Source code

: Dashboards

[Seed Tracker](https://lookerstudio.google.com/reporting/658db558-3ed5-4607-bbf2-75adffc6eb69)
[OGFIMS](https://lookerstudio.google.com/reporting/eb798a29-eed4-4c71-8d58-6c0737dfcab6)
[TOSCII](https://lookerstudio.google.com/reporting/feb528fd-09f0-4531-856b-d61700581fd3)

________________

• _Aim of the exercise_
Write each record out again exactly.

• _Solution to this task_
Source code

: Dashboards

[Seed Tracker](https://lookerstudio.google.com/reporting/658db558-3ed5-4607-bbf2-75adffc6eb69)
[OGFIMS](https://lookerstudio.google.com/reporting/eb798a29-eed4-4c71-8d58-6c0737dfcab6)
[TOSCII](https://lookerstudio.google.com/reporting/feb528fd-09f0-4531-856b-d61700581fd3)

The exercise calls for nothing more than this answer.